Thursday, November 17, 2011

it's rant time again.

So I haven't really been following this anti-bullying bill business in part because I think such bills are ridiculous. Kids, being kids, are generally mean and ruthless, especially to anyone who sticks out for any reason, and usually the Powers That Be either ignore this kind of thing ("You need to toughen up, kid") or turn it into this self-righteous moral crusade to show that they care about the children.

But I didn't know there was an attempt to add a religious exemption in there too. I get that it's kind of been co-opted as a "gay issue," which I find kind of irksome because this is a human issue and a common decency issue. One of my friends is a social worker at one of the local psych units and told me that "if I was thirteen, and I got picked on in school and then I came home and saw that someone had made a Facebook group making fun of me and all my friends joined and were writing all sorts of bad stuff about me, I'd want to kill myself too."
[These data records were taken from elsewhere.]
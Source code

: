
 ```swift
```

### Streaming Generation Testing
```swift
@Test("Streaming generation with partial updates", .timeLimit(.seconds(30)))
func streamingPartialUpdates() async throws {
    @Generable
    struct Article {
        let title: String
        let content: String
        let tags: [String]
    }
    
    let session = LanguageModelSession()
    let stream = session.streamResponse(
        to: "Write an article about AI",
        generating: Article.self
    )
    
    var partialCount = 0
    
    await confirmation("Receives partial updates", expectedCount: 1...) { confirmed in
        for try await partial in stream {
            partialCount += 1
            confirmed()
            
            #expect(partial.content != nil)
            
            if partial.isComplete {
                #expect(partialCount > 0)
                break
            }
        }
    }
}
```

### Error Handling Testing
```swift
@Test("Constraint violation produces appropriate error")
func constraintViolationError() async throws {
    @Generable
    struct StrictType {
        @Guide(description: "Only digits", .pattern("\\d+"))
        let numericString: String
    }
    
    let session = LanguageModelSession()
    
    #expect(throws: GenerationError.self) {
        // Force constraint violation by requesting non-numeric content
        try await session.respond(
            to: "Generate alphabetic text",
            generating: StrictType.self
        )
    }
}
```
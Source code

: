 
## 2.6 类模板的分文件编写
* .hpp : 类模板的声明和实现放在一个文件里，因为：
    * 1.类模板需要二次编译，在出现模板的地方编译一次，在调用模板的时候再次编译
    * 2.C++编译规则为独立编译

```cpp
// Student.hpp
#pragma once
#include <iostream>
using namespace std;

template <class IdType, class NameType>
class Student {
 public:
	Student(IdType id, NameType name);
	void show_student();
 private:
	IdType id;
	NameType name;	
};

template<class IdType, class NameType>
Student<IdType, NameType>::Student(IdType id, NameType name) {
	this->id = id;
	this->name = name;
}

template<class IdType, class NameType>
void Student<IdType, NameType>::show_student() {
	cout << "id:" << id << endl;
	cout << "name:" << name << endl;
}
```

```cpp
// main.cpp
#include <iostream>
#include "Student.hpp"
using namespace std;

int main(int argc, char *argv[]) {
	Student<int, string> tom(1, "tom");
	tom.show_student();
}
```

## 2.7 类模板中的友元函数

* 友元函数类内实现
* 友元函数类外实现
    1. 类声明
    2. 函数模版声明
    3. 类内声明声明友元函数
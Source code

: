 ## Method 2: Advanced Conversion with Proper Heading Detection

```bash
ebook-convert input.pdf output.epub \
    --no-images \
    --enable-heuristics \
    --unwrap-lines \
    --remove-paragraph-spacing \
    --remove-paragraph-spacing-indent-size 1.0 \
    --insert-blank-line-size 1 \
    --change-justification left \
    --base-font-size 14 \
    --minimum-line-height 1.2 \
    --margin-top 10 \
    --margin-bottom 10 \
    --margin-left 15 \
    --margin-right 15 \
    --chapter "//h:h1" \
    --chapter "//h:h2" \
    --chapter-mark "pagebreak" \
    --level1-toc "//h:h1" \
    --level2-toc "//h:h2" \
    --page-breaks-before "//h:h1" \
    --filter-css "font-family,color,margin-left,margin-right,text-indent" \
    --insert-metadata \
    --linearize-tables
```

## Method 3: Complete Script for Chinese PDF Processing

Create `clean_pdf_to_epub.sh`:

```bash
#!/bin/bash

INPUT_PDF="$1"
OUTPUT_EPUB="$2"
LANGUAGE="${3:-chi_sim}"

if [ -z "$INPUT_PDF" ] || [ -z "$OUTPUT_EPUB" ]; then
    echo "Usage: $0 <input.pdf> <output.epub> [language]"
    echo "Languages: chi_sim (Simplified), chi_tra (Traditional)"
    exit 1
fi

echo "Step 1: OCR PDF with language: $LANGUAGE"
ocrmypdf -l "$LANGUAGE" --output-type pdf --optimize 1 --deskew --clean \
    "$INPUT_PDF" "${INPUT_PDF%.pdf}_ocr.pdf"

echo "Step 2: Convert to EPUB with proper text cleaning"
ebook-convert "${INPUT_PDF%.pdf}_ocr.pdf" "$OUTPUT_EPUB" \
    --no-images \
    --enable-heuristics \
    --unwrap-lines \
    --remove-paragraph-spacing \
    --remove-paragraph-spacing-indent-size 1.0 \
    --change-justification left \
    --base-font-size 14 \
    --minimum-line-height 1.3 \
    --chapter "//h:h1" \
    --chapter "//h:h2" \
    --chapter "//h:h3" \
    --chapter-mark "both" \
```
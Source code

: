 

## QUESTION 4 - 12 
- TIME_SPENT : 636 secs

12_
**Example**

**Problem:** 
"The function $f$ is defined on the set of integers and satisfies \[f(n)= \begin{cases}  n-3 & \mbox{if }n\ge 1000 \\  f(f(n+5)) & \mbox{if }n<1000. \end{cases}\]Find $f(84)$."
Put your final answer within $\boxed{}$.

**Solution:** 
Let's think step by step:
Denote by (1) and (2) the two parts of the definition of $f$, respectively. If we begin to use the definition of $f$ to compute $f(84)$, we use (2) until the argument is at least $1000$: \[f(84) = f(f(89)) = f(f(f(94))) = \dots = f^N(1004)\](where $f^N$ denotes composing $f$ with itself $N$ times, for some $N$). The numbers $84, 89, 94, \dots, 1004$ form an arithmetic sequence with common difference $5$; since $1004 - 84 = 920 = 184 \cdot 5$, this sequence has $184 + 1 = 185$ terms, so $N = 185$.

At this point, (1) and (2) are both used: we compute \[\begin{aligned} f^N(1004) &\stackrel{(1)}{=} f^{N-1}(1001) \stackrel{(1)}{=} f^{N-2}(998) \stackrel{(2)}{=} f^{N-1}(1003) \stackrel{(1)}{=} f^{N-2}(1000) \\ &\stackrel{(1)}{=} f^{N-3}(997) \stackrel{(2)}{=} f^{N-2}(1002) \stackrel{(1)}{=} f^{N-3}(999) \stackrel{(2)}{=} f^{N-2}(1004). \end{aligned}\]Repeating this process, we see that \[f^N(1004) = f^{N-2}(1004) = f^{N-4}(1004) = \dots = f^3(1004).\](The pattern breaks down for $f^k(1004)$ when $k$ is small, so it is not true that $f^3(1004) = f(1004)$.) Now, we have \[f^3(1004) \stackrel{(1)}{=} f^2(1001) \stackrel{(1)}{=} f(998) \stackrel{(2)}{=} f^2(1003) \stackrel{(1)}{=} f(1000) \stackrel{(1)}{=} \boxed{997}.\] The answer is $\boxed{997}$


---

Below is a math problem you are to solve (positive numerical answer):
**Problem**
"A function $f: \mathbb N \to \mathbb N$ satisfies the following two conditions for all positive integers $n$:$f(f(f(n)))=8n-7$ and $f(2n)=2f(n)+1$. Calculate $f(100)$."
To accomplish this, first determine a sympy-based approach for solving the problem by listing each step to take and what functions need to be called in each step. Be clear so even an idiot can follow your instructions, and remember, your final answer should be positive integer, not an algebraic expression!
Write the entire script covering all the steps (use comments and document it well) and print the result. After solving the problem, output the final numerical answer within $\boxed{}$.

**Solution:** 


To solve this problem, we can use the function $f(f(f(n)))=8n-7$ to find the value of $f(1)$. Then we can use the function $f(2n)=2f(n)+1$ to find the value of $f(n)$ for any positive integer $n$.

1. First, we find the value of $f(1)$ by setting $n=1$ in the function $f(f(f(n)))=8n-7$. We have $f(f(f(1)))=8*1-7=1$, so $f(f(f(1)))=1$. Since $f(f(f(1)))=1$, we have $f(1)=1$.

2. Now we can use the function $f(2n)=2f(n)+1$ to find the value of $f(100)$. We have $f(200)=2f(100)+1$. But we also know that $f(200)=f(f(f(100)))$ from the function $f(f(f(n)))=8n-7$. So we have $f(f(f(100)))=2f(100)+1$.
It's terrible that GLBT kids get picked on, yet they're not the only ones, it's hard to be a minority of any kind in a hostile environment, be it due to religion or language or skin color (or differing tone within that skin color) or just looking different. No amount of legislation is going to change that despite any presumed best intentions. I would hope that teachers and powers that be would have the sense to not enable and encourage (because that does happen so often) but it's hard for me to be so optimistic having dealt with my own share of awful teen years.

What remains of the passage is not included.